One of Gambo Gambara’s creative mischiefs is an arrow at anti-Jonathan elements. During the time of OBJ, he said, the people of the North accepted him, the North re-named him Uba Sirajo, turbaned him and elected him into office. And in the case of Jigawa, a Saminu Turaki, fearing loss of election, brought Obasanjo to the state even though Obasanjo is a Christian. Now, some people in the North says Jonathan is not acceptable because he is a Christian. But he asks, “Did Jonathan stop anybody from practicing his religion?” It is a rhetorical question in that audience as the answer comes in a massive ‘nay’. 

Therefore, he says, he would head straight to Jonathan after praying, saying he couldn’t imagine seeing water in the tap and go for the water in the well. He cannot follow the ACN because their symbol is the broom. According to him, the broom sweep problems that will come back and disturb its owner again. As for the Congress for Progressive Change, (CPC), he says it has HIV, saying the only change they have is making people to suffer queuing to change their money. He had in mind the currency change exercise under Buhari in 1984.

Sinking his teeth obviously into Saminu Turaki, Gambo Gambara says there is no way a dog will come and follow a Liman. “When people were sick, he did n’t come; when they were hungry, he didn’t bring them food; when they died, he didn’t come for condolence. Overnight, he comes to say he wants to be elected. Who will elect him? Again, the audience rises in approval of the potshot and darts throwing. That is how entertaining he could be. 

In the case of Abdulmajeed Kato aka Wargajeje, he has a vocalist who goes by the name “kuran Wargajeje” which crudely translates to Wargajeje’s hyena, (scatterer). He is the one who sets the agenda for Kato to descend. At the rally at Kaugama on March 1st, 2011, the Kuran said he wanted to talk about the opposition. Kato said no, he was not interested in talking about the opposition. Why, he was asked by Kuran.
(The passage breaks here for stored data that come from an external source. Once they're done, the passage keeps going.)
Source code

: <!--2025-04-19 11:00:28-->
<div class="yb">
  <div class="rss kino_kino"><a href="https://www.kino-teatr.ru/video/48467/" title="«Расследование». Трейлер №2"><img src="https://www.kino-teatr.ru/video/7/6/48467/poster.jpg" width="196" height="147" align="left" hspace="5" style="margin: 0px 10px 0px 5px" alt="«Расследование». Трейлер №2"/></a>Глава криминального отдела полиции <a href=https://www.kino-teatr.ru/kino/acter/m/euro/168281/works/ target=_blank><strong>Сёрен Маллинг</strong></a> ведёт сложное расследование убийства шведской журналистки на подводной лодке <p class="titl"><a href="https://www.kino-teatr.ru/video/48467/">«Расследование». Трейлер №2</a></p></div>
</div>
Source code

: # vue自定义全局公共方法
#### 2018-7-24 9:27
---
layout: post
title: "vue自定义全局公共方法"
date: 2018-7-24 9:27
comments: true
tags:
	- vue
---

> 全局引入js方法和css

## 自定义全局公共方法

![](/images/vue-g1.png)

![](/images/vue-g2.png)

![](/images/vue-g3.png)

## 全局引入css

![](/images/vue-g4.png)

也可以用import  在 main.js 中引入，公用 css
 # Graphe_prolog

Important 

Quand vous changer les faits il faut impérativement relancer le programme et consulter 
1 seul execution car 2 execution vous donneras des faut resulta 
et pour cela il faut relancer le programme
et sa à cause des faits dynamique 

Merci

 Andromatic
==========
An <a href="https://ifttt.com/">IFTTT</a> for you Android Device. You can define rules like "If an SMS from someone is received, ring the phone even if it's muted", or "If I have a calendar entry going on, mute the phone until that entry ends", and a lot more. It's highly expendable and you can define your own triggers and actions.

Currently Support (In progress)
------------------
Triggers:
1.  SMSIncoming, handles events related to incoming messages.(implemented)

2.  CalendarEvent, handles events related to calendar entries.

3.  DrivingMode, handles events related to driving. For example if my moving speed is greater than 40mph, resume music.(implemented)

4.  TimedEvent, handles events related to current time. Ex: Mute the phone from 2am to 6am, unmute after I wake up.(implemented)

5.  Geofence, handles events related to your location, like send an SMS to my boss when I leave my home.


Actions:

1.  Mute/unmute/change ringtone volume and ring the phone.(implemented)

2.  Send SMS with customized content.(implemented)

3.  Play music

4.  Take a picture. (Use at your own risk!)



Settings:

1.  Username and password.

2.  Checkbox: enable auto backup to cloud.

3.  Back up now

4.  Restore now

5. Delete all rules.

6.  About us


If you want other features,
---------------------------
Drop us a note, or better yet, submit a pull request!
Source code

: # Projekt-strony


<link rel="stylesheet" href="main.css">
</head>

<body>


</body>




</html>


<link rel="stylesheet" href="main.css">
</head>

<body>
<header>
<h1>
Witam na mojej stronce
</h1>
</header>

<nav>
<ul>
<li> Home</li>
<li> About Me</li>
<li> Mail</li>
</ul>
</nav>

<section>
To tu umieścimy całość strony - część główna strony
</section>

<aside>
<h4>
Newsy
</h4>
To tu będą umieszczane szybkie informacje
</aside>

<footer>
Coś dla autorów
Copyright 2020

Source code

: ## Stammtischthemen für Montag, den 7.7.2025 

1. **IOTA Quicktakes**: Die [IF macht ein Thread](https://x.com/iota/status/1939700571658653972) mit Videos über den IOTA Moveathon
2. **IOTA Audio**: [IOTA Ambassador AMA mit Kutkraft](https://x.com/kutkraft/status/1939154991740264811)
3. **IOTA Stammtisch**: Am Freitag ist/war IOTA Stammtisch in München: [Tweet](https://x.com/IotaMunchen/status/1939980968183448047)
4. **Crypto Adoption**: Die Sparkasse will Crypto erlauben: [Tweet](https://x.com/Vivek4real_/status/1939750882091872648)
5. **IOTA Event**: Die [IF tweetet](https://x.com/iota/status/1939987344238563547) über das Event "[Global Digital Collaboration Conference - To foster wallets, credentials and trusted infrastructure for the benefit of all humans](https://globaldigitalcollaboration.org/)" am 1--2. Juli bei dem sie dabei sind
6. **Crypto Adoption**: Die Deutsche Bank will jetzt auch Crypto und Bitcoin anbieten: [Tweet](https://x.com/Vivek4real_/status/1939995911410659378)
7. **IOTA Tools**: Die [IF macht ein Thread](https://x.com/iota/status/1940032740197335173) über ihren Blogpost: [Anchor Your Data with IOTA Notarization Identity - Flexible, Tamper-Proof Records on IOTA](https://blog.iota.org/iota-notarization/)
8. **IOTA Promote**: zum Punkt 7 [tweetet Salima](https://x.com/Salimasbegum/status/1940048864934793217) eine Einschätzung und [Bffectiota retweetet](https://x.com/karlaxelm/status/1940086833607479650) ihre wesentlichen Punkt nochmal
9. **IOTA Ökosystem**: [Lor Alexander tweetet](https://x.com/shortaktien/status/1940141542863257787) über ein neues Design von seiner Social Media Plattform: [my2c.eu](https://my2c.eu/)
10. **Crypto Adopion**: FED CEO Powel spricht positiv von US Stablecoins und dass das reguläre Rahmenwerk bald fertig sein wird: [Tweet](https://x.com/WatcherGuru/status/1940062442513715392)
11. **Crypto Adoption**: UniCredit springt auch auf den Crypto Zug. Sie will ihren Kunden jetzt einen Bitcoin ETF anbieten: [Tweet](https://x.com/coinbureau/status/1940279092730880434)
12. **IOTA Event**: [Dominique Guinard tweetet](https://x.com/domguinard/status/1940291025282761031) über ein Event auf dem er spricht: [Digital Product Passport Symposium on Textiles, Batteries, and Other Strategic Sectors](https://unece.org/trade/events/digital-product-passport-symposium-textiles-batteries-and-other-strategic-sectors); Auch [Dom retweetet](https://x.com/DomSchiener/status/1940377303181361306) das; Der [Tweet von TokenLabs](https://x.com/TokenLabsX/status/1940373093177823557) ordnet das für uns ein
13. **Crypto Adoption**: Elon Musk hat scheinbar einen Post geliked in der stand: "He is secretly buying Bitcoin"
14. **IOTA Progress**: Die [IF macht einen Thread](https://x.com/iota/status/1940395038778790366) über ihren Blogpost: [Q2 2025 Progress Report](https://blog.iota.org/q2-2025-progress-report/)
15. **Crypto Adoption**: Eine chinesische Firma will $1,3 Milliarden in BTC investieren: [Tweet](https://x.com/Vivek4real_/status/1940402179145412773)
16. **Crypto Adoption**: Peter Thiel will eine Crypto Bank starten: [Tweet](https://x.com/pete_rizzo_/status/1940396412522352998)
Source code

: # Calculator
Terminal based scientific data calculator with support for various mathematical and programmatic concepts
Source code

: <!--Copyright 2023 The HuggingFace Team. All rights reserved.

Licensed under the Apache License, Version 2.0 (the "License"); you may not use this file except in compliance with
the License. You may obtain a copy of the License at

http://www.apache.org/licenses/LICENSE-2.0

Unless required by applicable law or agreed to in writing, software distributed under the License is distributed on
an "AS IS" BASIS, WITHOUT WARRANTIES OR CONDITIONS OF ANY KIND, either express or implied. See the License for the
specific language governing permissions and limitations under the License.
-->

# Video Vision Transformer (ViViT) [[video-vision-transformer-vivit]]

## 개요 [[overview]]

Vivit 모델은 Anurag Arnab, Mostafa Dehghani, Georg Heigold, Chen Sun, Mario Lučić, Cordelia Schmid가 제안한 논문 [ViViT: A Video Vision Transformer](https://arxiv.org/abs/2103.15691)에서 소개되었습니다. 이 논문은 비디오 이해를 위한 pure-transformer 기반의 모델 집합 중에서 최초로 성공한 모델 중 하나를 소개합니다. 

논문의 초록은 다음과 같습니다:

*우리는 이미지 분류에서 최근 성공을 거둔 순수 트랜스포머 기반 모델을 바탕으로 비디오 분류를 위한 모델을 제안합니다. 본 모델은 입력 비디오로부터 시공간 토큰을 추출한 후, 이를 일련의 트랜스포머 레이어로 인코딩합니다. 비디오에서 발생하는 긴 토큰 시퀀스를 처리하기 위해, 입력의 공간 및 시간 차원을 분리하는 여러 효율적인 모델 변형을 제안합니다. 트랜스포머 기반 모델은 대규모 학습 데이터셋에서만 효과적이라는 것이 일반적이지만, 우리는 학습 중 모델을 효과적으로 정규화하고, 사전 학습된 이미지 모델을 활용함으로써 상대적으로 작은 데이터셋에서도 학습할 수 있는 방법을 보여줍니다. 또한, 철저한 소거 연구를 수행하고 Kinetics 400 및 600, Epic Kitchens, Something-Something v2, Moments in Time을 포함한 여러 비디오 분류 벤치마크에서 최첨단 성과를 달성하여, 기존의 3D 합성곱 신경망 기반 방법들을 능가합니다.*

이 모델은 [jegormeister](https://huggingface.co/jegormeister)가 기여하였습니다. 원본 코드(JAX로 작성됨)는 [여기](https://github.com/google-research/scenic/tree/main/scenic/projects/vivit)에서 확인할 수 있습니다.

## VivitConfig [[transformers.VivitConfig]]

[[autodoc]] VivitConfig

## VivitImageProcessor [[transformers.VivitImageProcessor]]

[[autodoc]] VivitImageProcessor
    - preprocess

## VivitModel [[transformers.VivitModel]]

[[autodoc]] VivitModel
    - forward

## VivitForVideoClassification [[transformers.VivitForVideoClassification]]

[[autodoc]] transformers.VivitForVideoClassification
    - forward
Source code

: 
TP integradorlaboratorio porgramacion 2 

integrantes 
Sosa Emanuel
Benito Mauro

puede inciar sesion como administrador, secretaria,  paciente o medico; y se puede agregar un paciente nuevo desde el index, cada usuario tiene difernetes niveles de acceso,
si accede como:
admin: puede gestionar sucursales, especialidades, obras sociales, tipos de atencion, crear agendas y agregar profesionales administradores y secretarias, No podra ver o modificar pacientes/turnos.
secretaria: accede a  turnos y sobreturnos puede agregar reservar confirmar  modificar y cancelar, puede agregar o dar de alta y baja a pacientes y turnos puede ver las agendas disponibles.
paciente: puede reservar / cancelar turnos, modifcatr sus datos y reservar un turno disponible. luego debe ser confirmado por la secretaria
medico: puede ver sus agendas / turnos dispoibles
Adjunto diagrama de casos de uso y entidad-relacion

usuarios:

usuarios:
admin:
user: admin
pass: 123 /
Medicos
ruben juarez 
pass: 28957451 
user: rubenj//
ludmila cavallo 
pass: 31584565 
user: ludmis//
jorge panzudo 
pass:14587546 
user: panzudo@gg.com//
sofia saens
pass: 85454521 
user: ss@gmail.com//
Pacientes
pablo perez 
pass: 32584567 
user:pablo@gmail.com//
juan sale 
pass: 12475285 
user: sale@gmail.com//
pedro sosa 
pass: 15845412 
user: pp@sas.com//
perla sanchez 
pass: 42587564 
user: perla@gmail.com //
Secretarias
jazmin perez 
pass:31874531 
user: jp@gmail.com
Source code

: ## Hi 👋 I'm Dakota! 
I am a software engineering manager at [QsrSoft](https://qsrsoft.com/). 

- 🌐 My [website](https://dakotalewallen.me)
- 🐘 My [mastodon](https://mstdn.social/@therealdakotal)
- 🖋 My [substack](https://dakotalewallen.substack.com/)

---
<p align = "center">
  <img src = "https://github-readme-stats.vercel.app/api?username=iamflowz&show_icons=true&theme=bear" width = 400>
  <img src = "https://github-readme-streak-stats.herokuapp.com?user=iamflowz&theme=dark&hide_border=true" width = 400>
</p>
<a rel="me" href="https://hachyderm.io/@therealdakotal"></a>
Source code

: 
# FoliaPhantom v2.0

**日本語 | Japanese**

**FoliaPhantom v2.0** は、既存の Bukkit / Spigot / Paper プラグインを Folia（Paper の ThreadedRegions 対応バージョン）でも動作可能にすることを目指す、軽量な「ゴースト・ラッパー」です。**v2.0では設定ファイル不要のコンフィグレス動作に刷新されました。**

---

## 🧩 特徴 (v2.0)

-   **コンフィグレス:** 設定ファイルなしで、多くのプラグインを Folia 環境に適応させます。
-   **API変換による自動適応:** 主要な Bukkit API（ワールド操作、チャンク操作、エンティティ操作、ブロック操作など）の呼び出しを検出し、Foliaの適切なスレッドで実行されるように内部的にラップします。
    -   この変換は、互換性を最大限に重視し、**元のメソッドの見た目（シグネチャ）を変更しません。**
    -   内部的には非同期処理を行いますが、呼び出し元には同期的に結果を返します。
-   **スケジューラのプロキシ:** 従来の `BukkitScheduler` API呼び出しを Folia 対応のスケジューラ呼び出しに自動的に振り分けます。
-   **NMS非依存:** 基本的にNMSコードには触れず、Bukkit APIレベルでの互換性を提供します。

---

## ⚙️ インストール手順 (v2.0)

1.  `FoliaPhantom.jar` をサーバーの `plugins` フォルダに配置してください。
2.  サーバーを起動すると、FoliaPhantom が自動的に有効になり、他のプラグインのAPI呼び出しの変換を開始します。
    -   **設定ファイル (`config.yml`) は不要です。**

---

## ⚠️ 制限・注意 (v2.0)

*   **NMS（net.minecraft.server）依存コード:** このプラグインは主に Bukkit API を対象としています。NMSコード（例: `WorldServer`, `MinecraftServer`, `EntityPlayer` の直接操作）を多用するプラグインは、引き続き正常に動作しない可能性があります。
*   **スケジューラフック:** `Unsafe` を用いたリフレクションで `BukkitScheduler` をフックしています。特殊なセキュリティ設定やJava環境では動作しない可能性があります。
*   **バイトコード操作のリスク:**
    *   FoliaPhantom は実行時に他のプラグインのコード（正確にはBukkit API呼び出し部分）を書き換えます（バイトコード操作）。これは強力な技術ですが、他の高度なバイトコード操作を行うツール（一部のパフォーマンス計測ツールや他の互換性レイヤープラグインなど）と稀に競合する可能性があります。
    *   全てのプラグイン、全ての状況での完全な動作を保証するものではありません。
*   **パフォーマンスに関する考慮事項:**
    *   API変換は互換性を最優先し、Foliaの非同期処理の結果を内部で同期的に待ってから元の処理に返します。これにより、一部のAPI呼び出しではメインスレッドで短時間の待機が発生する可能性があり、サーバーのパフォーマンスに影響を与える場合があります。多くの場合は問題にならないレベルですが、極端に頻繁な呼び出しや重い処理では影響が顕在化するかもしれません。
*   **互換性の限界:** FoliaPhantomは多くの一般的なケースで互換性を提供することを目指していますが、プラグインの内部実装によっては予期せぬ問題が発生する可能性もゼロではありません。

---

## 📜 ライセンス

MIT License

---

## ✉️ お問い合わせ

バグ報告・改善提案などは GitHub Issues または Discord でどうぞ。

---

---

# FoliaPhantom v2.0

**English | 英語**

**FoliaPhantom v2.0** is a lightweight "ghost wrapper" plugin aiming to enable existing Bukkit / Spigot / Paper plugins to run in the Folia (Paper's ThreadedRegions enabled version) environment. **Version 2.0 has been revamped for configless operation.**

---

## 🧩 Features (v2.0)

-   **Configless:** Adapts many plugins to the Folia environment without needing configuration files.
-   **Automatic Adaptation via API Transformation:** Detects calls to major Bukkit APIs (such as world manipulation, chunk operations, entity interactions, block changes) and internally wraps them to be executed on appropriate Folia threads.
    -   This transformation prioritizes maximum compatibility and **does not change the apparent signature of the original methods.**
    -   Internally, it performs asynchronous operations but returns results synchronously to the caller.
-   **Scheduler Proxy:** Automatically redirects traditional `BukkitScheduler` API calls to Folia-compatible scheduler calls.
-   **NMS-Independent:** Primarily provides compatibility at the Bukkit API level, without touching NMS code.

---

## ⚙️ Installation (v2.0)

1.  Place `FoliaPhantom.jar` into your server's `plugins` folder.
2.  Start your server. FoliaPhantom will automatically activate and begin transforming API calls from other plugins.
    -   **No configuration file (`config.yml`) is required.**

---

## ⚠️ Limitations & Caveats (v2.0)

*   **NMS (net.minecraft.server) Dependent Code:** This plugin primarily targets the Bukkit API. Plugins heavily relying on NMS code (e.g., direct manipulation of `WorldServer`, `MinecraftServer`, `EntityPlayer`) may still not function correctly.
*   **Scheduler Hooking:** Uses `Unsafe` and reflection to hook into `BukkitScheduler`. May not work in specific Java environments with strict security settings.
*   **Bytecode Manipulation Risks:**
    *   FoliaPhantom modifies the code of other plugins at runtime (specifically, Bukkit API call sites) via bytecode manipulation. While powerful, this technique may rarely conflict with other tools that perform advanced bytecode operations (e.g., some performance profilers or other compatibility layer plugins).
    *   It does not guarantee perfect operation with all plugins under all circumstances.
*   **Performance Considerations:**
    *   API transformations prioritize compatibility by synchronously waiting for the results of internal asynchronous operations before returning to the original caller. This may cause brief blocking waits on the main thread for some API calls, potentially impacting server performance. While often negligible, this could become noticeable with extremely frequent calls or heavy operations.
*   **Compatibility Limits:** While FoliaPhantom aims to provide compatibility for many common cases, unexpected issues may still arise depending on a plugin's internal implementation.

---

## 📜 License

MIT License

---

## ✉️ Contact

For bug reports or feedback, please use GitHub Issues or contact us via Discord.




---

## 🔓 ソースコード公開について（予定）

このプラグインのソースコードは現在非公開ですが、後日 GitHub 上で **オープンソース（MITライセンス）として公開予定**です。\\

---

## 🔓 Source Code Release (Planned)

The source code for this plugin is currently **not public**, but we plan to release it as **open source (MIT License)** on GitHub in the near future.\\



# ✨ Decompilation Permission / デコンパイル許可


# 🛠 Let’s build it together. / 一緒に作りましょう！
He said it was because their rallies were never bigger than the space he was standing on the podium. Instead, he said he would talk about Lamido whom he described as the tormentor of the opposition, “the answer to those who stole their money and brought only frogs and snakes”. That was another harsh reference to Saminu Turaki, whose ACN he described as a party of many truths.

In other countries where the theory and practice of talent hunt is alive, these would be the cultural stars. But in Nigeria, these talents rot away and only a few of them like Mamman Shata, Ebenezer Obey and a few others made it to creative limelight.

In the case of the Lamido campaign, they break the tedium of the rally speeches but also preparing the ground for Lamido to take the floor. And when he does, there is always that pin drop silence unless the governor has said something and the restless drummers go extra-ordinarily wild and everyone has to ‘wait’ for them to restrain themselves. This repeats itself as soon as he says any other thing that appeals to their sensibility.

One of such is Lamido’s analogy that Nigeria’s resource is like the fish-whether it is dead or alive, Islam does not forbid eating it. Jigawa, he said, is keen on getting its own share of the fish, dead or alive because Jigawa has a catching up to do.

And he says politics of national unity is the issue now because God must have a reason for making Nigeria a country of the Christians, the Muslims, the Hausas, the Kajes, the Igbos, the Beroms, the Kanuris, the Yorubas, etc. To the extent that there is neither any party exclusively for the Muslims nor is there any candidate who would say he or she doesn’t need Muslim or Christian deputy and votes, he insists the politicians must stand where they can say the same things they say in Lagos in Jos, Enugu, Ibadan, Abia or Jigawa. When he rounds up with the usual “Assalam Alaikum”, the yell of approval can usually be heard in as far away as Kano.